* TASK DIRECTIONS
Could you restate all of the records exactly, leaving out the pictures?

* PROVIDED DATA
┄┄┄┄┄┄┄┄┄┄

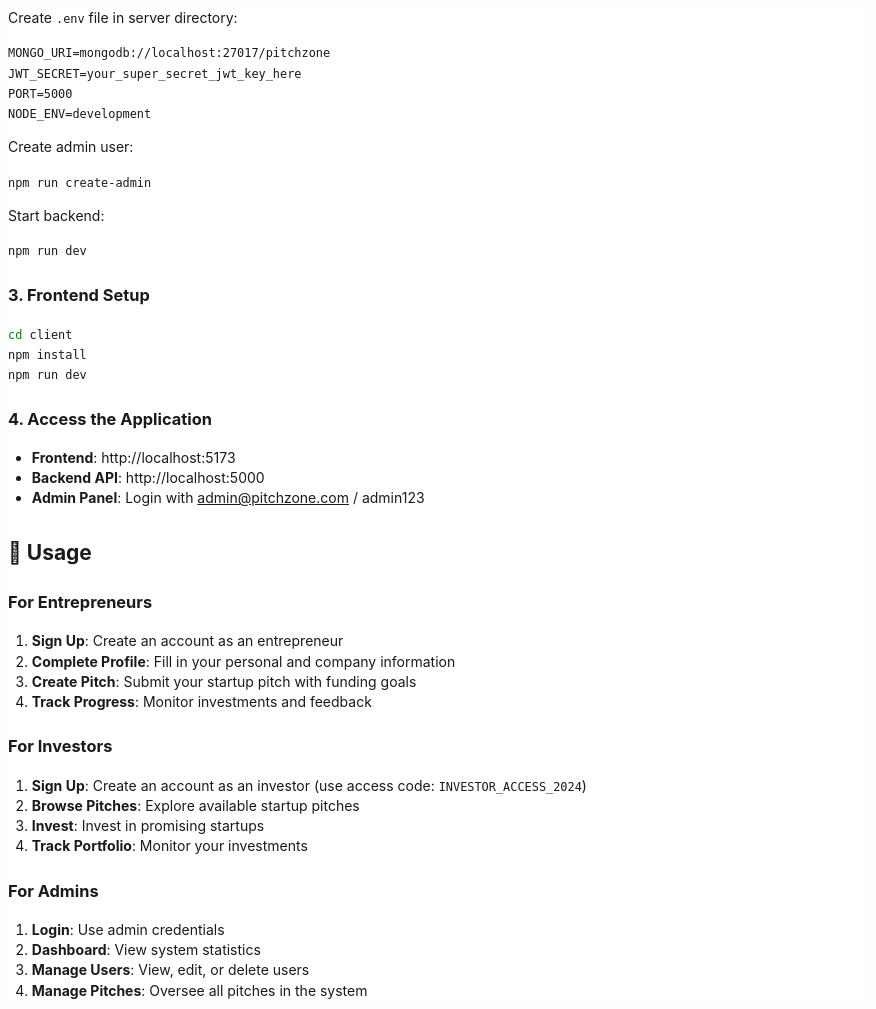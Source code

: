 Create `.env` file in server directory:

```env
MONGO_URI=mongodb://localhost:27017/pitchzone
JWT_SECRET=your_super_secret_jwt_key_here
PORT=5000
NODE_ENV=development
```

Create admin user:

```bash
npm run create-admin
```

Start backend:

```bash
npm run dev
```

### 3. Frontend Setup

```bash
cd client
npm install
npm run dev
```

### 4. Access the Application

- **Frontend**: http://localhost:5173
- **Backend API**: http://localhost:5000
- **Admin Panel**: Login with admin@pitchzone.com / admin123

## 📱 Usage

### For Entrepreneurs

1. **Sign Up**: Create an account as an entrepreneur
2. **Complete Profile**: Fill in your personal and company information
3. **Create Pitch**: Submit your startup pitch with funding goals
4. **Track Progress**: Monitor investments and feedback

### For Investors

1. **Sign Up**: Create an account as an investor (use access code: `INVESTOR_ACCESS_2024`)
2. **Browse Pitches**: Explore available startup pitches
3. **Invest**: Invest in promising startups
4. **Track Portfolio**: Monitor your investments

### For Admins

1. **Login**: Use admin credentials
2. **Dashboard**: View system statistics
3. **Manage Users**: View, edit, or delete users
4. **Manage Pitches**: Oversee all pitches in the system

┄┄┄┄┄┄┄┄┄┄

* SOLVED EXERCISE
Source code

: Create `.env` file in server directory:

```env
MONGO_URI=mongodb://localhost:27017/pitchzone
JWT_SECRET=your_super_secret_jwt_key_here
PORT=5000
NODE_ENV=development
```

Create admin user:

```bash
npm run create-admin
```

Start backend:

```bash
npm run dev
```

### 3. Frontend Setup

```bash
cd client
npm install
npm run dev
```

### 4. Access the Application

- **Frontend**: http://localhost:5173
- **Backend API**: http://localhost:5000
- **Admin Panel**: Login with admin@pitchzone.com / admin123

## 📱 Usage

### For Entrepreneurs

1. **Sign Up**: Create an account as an entrepreneur
2. **Complete Profile**: Fill in your personal and company information
3. **Create Pitch**: Submit your startup pitch with funding goals
4. **Track Progress**: Monitor investments and feedback

### For Investors

1. **Sign Up**: Create an account as an investor (use access code: `INVESTOR_ACCESS_2024`)
2. **Browse Pitches**: Explore available startup pitches
3. **Invest**: Invest in promising startups
4. **Track Portfolio**: Monitor your investments

### For Admins

1. **Login**: Use admin credentials
2. **Dashboard**: View system statistics
3. **Manage Users**: View, edit, or delete users
4. **Manage Pitches**: Oversee all pitches in the system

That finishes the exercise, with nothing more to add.